Exercise prompt:
Working from the entries below, count every line that includes the word "mPtr". Return the figure alone.

Data excerpts

▼

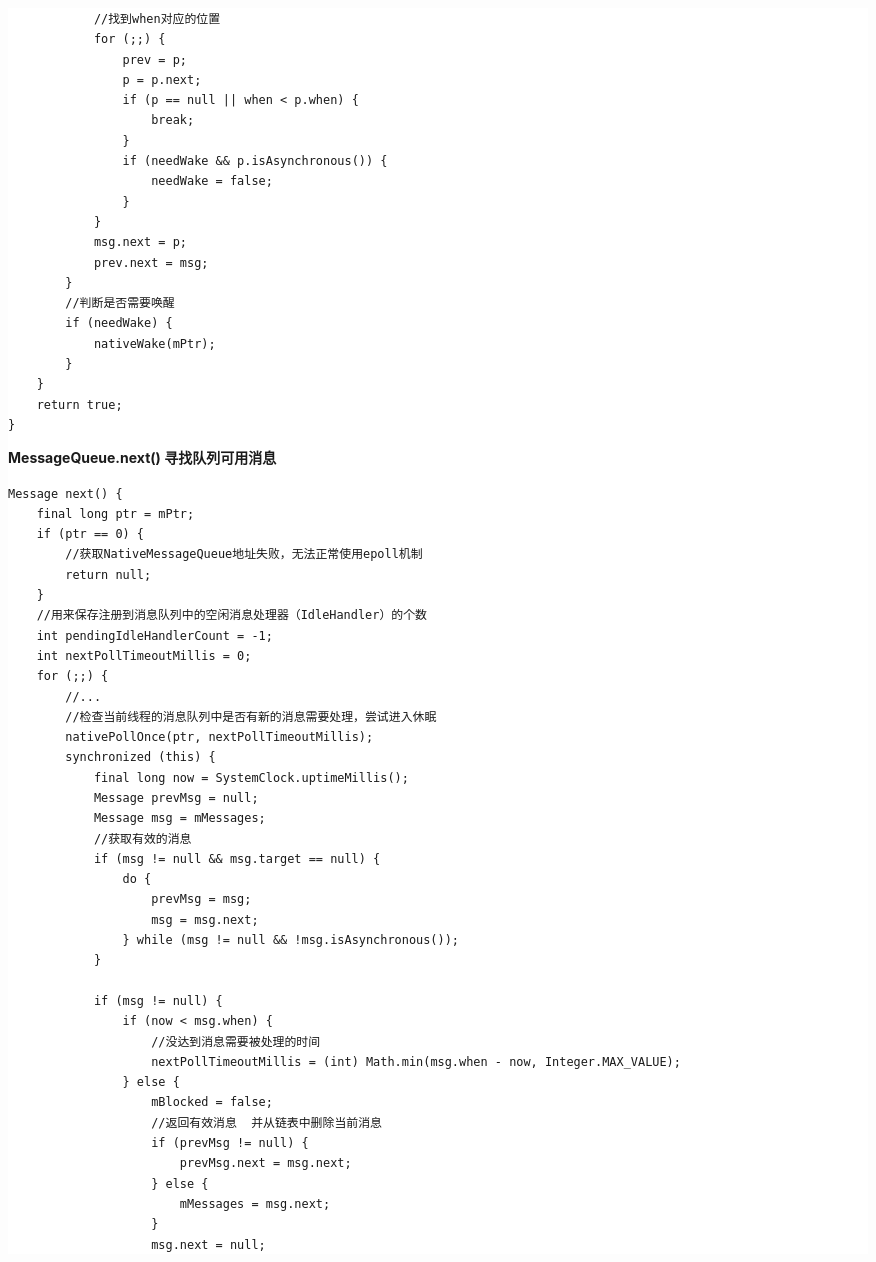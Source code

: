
 ```
            //找到when对应的位置
            for (;;) {
                prev = p;
                p = p.next;
                if (p == null || when < p.when) {
                    break;
                }
                if (needWake && p.isAsynchronous()) {
                    needWake = false;
                }
            }
            msg.next = p;
            prev.next = msg;
        }
        //判断是否需要唤醒
        if (needWake) {
            nativeWake(mPtr);
        }
    }
    return true;
}
```


**MessageQueue.next() 寻找队列可用消息**
```
Message next() {
    final long ptr = mPtr;
    if (ptr == 0) {
        //获取NativeMessageQueue地址失败，无法正常使用epoll机制
        return null;
    }
    //用来保存注册到消息队列中的空闲消息处理器（IdleHandler）的个数
    int pendingIdleHandlerCount = -1;
    int nextPollTimeoutMillis = 0;
    for (;;) {
        //...
        //检查当前线程的消息队列中是否有新的消息需要处理，尝试进入休眠
        nativePollOnce(ptr, nextPollTimeoutMillis);
        synchronized (this) {
            final long now = SystemClock.uptimeMillis();
            Message prevMsg = null;
            Message msg = mMessages;
            //获取有效的消息
            if (msg != null && msg.target == null) {
                do {
                    prevMsg = msg;
                    msg = msg.next;
                } while (msg != null && !msg.isAsynchronous());
            }

            if (msg != null) {
                if (now < msg.when) {
                    //没达到消息需要被处理的时间
                    nextPollTimeoutMillis = (int) Math.min(msg.when - now, Integer.MAX_VALUE);
                } else {
                    mBlocked = false;
                    //返回有效消息  并从链表中删除当前消息
                    if (prevMsg != null) {
                        prevMsg.next = msg.next;
                    } else {
                        mMessages = msg.next;
                    }
                    msg.next = null;
```
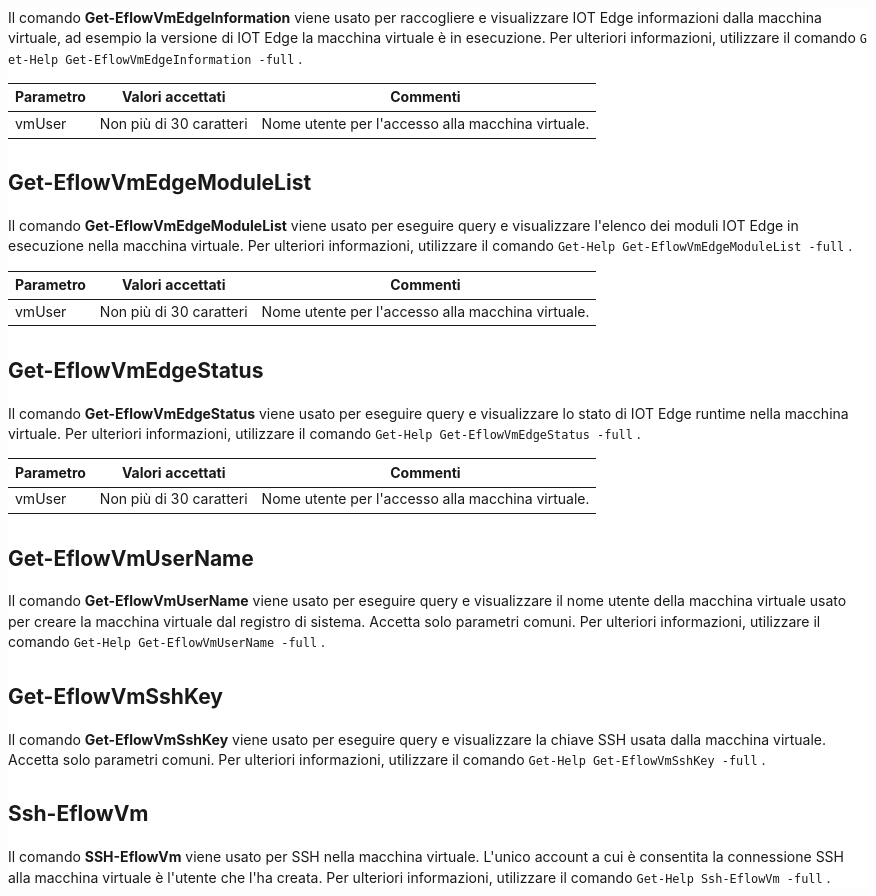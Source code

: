 Il comando **Get-EflowVmEdgeInformation** viene usato per raccogliere e visualizzare IOT Edge informazioni dalla macchina virtuale, ad esempio la versione di IOT Edge la macchina virtuale è in esecuzione. Per ulteriori informazioni, utilizzare il comando `Get-Help Get-EflowVmEdgeInformation -full` .

| Parametro | Valori accettati | Commenti |
| --------- | --------------- | -------- |
| vmUser | Non più di 30 caratteri | Nome utente per l'accesso alla macchina virtuale. |

## <a name="get-eflowvmedgemodulelist"></a>Get-EflowVmEdgeModuleList

Il comando **Get-EflowVmEdgeModuleList** viene usato per eseguire query e visualizzare l'elenco dei moduli IOT Edge in esecuzione nella macchina virtuale. Per ulteriori informazioni, utilizzare il comando `Get-Help Get-EflowVmEdgeModuleList -full` .

| Parametro | Valori accettati | Commenti |
| --------- | --------------- | -------- |
| vmUser | Non più di 30 caratteri | Nome utente per l'accesso alla macchina virtuale. |

## <a name="get-eflowvmedgestatus"></a>Get-EflowVmEdgeStatus

Il comando **Get-EflowVmEdgeStatus** viene usato per eseguire query e visualizzare lo stato di IOT Edge runtime nella macchina virtuale. Per ulteriori informazioni, utilizzare il comando `Get-Help Get-EflowVmEdgeStatus -full` .

| Parametro | Valori accettati | Commenti |
| --------- | --------------- | -------- |
| vmUser | Non più di 30 caratteri | Nome utente per l'accesso alla macchina virtuale. |

## <a name="get-eflowvmusername"></a>Get-EflowVmUserName

Il comando **Get-EflowVmUserName** viene usato per eseguire query e visualizzare il nome utente della macchina virtuale usato per creare la macchina virtuale dal registro di sistema. Accetta solo parametri comuni. Per ulteriori informazioni, utilizzare il comando `Get-Help Get-EflowVmUserName -full` .

## <a name="get-eflowvmsshkey"></a>Get-EflowVmSshKey

Il comando **Get-EflowVmSshKey** viene usato per eseguire query e visualizzare la chiave SSH usata dalla macchina virtuale. Accetta solo parametri comuni. Per ulteriori informazioni, utilizzare il comando `Get-Help Get-EflowVmSshKey -full` .

## <a name="ssh-eflowvm"></a>Ssh-EflowVm

Il comando **SSH-EflowVm** viene usato per SSH nella macchina virtuale. L'unico account a cui è consentita la connessione SSH alla macchina virtuale è l'utente che l'ha creata. Per ulteriori informazioni, utilizzare il comando `Get-Help Ssh-EflowVm -full` .
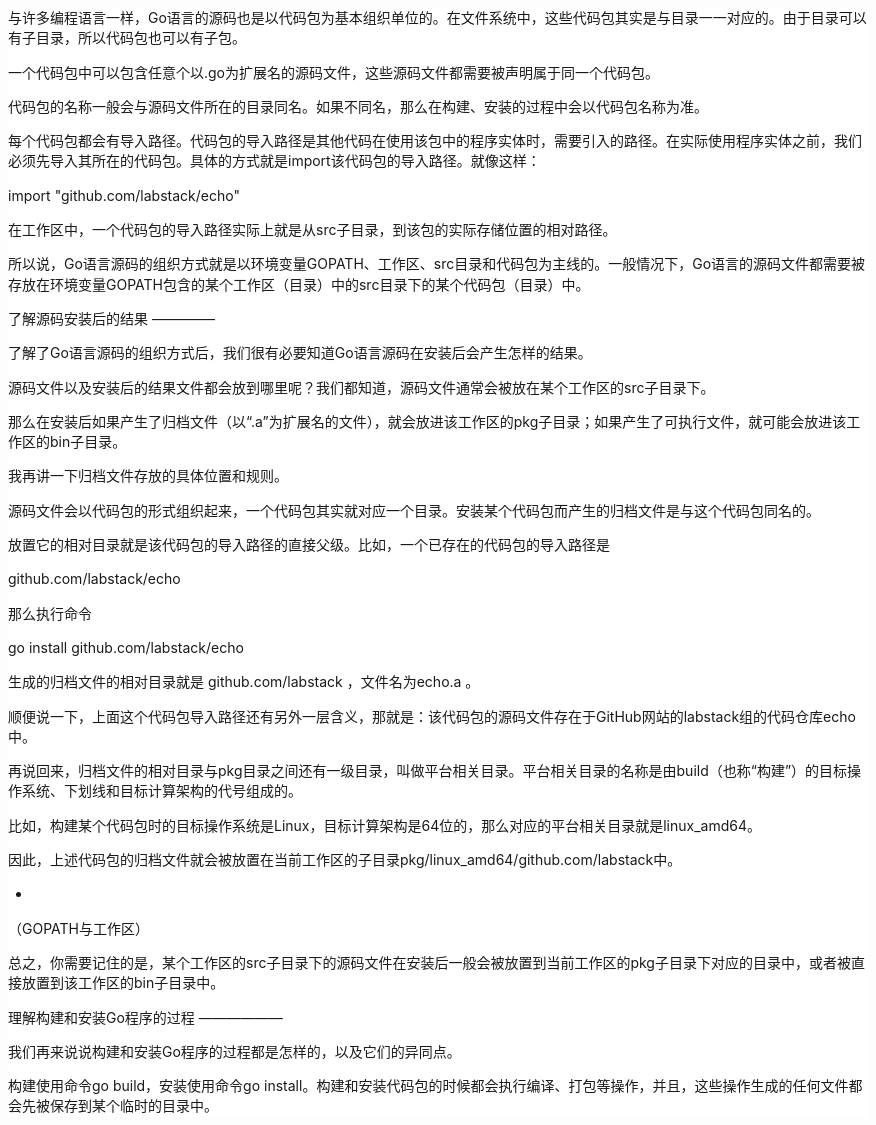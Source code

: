 
与许多编程语言一样，Go语言的源码也是以代码包为基本组织单位的。在文件系统中，这些代码包其实是与目录一一对应的。由于目录可以有子目录，所以代码包也可以有子包。

一个代码包中可以包含任意个以.go为扩展名的源码文件，这些源码文件都需要被声明属于同一个代码包。

代码包的名称一般会与源码文件所在的目录同名。如果不同名，那么在构建、安装的过程中会以代码包名称为准。

每个代码包都会有导入路径。代码包的导入路径是其他代码在使用该包中的程序实体时，需要引入的路径。在实际使用程序实体之前，我们必须先导入其所在的代码包。具体的方式就是import该代码包的导入路径。就像这样：

import "github.com/labstack/echo"


在工作区中，一个代码包的导入路径实际上就是从src子目录，到该包的实际存储位置的相对路径。

所以说，Go语言源码的组织方式就是以环境变量GOPATH、工作区、src目录和代码包为主线的。一般情况下，Go语言的源码文件都需要被存放在环境变量GOPATH包含的某个工作区（目录）中的src目录下的某个代码包（目录）中。


了解源码安装后的结果
————–


了解了Go语言源码的组织方式后，我们很有必要知道Go语言源码在安装后会产生怎样的结果。

源码文件以及安装后的结果文件都会放到哪里呢？我们都知道，源码文件通常会被放在某个工作区的src子目录下。

那么在安装后如果产生了归档文件（以“.a”为扩展名的文件），就会放进该工作区的pkg子目录；如果产生了可执行文件，就可能会放进该工作区的bin子目录。

我再讲一下归档文件存放的具体位置和规则。

源码文件会以代码包的形式组织起来，一个代码包其实就对应一个目录。安装某个代码包而产生的归档文件是与这个代码包同名的。

放置它的相对目录就是该代码包的导入路径的直接父级。比如，一个已存在的代码包的导入路径是

github.com/labstack/echo


那么执行命令

go install github.com/labstack/echo


生成的归档文件的相对目录就是 github.com/labstack ，文件名为echo.a 。

顺便说一下，上面这个代码包导入路径还有另外一层含义，那就是：该代码包的源码文件存在于GitHub网站的labstack组的代码仓库echo中。

再说回来，归档文件的相对目录与pkg目录之间还有一级目录，叫做平台相关目录。平台相关目录的名称是由build（也称“构建”）的目标操作系统、下划线和目标计算架构的代号组成的。

比如，构建某个代码包时的目标操作系统是Linux，目标计算架构是64位的，那么对应的平台相关目录就是linux_amd64。

因此，上述代码包的归档文件就会被放置在当前工作区的子目录pkg/linux_amd64/github.com/labstack中。

-
（GOPATH与工作区）

总之，你需要记住的是，某个工作区的src子目录下的源码文件在安装后一般会被放置到当前工作区的pkg子目录下对应的目录中，或者被直接放置到该工作区的bin子目录中。


理解构建和安装Go程序的过程
——————


我们再来说说构建和安装Go程序的过程都是怎样的，以及它们的异同点。

构建使用命令go build，安装使用命令go install。构建和安装代码包的时候都会执行编译、打包等操作，并且，这些操作生成的任何文件都会先被保存到某个临时的目录中。
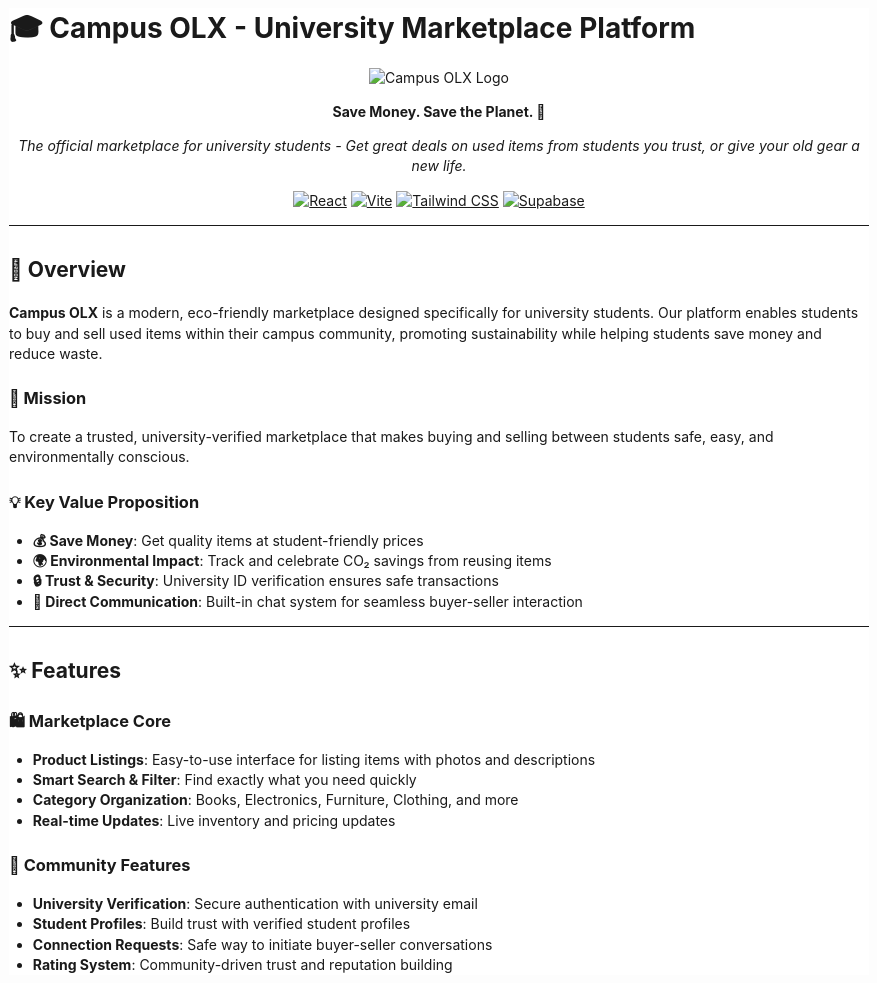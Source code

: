 # 🎓 Campus OLX - University Marketplace Platform

<div align="center">

![Campus OLX Logo](https://via.placeholder.com/200x100/2563eb/ffffff?text=Campus+OLX)

**Save Money. Save the Planet. 🌱**

*The official marketplace for university students - Get great deals on used items from students you trust, or give your old gear a new life.*

[![React](https://img.shields.io/badge/React-19.1.1-61DAFB?style=for-the-badge&logo=react)](https://reactjs.org/)
[![Vite](https://img.shields.io/badge/Vite-7.1.2-646CFF?style=for-the-badge&logo=vite)](https://vitejs.dev/)
[![Tailwind CSS](https://img.shields.io/badge/Tailwind_CSS-4.1.12-38B2AC?style=for-the-badge&logo=tailwind-css)](https://tailwindcss.com/)
[![Supabase](https://img.shields.io/badge/Supabase-3ECF8E?style=for-the-badge&logo=supabase)](https://supabase.com/)

</div>

---

## 🌟 Overview

**Campus OLX** is a modern, eco-friendly marketplace designed specifically for university students. Our platform enables students to buy and sell used items within their campus community, promoting sustainability while helping students save money and reduce waste.

### 🎯 Mission
To create a trusted, university-verified marketplace that makes buying and selling between students safe, easy, and environmentally conscious.

### 💡 Key Value Proposition
- **💰 Save Money**: Get quality items at student-friendly prices
- **🌍 Environmental Impact**: Track and celebrate CO₂ savings from reusing items
- **🔒 Trust & Security**: University ID verification ensures safe transactions
- **💬 Direct Communication**: Built-in chat system for seamless buyer-seller interaction

---

## ✨ Features

### 🛍️ **Marketplace Core**
- **Product Listings**: Easy-to-use interface for listing items with photos and descriptions
- **Smart Search & Filter**: Find exactly what you need quickly
- **Category Organization**: Books, Electronics, Furniture, Clothing, and more
- **Real-time Updates**: Live inventory and pricing updates

### 👥 **Community Features**
- **University Verification**: Secure authentication with university email
- **Student Profiles**: Build trust with verified student profiles
- **Connection Requests**: Safe way to initiate buyer-seller conversations
- **Rating System**: Community-driven trust and reputation building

▲

Response to the exercise:
2